Securely Managing AWS Infrastructure without Passwords with GitLab
Intro
I’m looking at how to manage infrastructure without the use of passwords or static keys. These authentication mechanisms have been the bane of platform engineers everywhere, so removing them wherever possible is a goal worth shooting for. But why?
Leaked keys can expose your infrastructure and data to bad actors
Rotating passwords is part of multiple compliance requirements, including PCI-DSS
Multiple platforms require that keys have a lifespan, necessitating rotation
If you automate the rotation, you need to be aware of platform limitations
I still remember the 2 AM war-room calls with developers and leadership when our app went down because a database password was automatically rotated. The new password had an exclamation point (!) which broke shell parsing in the app, causing it to fail.
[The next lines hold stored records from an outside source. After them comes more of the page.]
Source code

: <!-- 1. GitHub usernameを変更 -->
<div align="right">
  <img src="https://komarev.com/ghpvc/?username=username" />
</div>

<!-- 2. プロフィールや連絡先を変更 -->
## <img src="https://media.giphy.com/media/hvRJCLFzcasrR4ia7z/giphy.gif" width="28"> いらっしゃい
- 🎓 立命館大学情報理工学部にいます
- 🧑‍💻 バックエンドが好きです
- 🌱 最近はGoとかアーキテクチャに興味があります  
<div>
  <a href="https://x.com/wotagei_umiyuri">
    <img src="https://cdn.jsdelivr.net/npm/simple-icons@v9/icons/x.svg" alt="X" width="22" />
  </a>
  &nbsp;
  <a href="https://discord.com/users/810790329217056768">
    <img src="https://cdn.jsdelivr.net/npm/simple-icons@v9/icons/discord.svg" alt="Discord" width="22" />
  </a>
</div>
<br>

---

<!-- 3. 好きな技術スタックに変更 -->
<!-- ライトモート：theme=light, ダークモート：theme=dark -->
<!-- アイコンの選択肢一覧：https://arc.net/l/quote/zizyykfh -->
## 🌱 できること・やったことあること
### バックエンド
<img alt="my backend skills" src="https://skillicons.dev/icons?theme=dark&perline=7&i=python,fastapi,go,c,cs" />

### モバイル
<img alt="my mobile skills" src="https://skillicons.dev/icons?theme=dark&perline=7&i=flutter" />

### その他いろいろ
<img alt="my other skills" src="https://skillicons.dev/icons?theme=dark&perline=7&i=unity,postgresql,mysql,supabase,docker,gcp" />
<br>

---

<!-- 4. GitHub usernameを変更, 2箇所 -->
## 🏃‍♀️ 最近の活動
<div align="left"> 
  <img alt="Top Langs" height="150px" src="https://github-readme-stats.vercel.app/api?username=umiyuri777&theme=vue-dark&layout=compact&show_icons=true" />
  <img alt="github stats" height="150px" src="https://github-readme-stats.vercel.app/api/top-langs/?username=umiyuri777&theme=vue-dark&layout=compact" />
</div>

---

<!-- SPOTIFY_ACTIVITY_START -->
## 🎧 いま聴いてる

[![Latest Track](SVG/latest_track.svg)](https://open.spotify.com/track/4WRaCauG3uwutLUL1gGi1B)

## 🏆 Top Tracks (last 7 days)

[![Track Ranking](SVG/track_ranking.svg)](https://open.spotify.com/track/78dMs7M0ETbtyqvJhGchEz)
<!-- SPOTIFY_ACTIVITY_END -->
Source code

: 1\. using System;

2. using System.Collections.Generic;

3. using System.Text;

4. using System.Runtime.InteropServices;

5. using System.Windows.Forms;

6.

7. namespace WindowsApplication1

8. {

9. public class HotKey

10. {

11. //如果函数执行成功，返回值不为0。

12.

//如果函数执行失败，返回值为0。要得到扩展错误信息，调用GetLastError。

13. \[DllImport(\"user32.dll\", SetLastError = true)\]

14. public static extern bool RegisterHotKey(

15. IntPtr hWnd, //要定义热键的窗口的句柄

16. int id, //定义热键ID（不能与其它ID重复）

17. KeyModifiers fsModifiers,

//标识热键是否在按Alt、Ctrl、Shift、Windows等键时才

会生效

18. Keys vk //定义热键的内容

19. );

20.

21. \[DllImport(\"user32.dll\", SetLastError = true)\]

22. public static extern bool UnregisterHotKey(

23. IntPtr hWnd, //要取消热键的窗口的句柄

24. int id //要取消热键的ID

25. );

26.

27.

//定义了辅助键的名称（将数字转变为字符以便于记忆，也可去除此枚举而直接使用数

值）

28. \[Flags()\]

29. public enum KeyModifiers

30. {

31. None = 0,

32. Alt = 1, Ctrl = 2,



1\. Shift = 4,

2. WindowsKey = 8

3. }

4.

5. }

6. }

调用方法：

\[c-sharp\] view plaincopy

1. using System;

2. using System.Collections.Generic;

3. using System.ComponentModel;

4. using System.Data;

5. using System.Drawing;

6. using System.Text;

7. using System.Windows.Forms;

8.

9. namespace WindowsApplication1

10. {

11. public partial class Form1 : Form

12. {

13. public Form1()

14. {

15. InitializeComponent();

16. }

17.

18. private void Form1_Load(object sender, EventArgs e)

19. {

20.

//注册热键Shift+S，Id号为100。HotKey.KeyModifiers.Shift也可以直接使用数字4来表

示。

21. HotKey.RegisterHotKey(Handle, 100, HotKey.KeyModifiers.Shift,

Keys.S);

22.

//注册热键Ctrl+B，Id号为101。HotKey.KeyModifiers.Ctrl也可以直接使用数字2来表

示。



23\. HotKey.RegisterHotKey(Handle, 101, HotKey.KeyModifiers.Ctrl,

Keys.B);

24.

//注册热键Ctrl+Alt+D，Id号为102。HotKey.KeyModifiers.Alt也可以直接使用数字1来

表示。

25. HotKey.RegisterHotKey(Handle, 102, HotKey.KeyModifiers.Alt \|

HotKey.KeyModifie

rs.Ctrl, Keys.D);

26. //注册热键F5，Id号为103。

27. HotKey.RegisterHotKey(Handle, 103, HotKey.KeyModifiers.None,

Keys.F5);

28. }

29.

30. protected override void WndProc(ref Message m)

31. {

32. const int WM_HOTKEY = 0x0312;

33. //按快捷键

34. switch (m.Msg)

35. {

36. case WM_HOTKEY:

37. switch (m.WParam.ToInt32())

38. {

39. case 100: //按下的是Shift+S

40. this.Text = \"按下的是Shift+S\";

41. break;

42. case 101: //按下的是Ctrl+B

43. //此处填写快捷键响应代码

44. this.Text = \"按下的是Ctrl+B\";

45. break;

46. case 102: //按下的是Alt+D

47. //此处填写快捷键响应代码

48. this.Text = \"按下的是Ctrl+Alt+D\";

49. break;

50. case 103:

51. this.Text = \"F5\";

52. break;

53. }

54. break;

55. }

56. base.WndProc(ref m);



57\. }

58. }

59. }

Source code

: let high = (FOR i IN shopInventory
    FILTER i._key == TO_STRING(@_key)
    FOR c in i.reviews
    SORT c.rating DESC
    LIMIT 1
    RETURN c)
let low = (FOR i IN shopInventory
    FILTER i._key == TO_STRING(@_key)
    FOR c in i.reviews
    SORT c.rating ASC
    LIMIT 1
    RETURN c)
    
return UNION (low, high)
This leads us to where we are today: How do we manage infrastructure without dealing of any of these headaches? By using the GitLab OIDC authentication mechanism.
If you’re not aware, the way this feature works is that GitLab will act as an OIDC provider, and each CI job can receive it’s own JWT. This JWT has a lifespan as long as the current job, and after that, it’s invalid. No passwords, no rotations, just clean and easy ID tokens that get automatically injected into your pipeline allowing for seamless Terraform, CDK or AWS CLI commands as your infrastructure requires. Note that this works with other cloud providers - I’m just using AWS as an example.
The examples below assume you have the following:
A GitLab group or project that you have at least maintainer access to
The ability to merge/write to the default branch
An AWS account already created
The ability to provision the necessary resources in that AWS account
Let’s run through the steps:
Provision the AWS IAM OIDC provider
Provision an administrative IAM role for Terraform
Configure GitLab to send an ID Token to the job
Configure the job to use the token
Unfortunately the initial setup must be done via some other authentication mechanism. In this example, I created a temporary IAM user, and an AK/SK for that user for the initial Terraform run. Note that I’ll be showing snippets throughout, if you want the full code scroll to the bottom. The key portion is this:
resource "aws_iam_openid_connect_provider" "gitlab" { url = "https://gitlab.com" client_id_list = ["https://gitlab.com"] thumbprint_list = ["2b8f1b57330dbba2d07a6c51f70ee90ddab9ad8e"] tags = { Name = "GitLab" } }
This is the resource that allows AWS IAM to accept the JWT for authentication. The biggest parts here are the URL, which will match the iss
field of your JWT and the client_id_list
field, which will match any provided value to the JWT’s aud
field. Note that the thumbprint specified is NOT the thumbprint of the gitlab.com certificate, but rather, the root CA’s certificate (USERTrust RSA Certification Authority for gitlab.com).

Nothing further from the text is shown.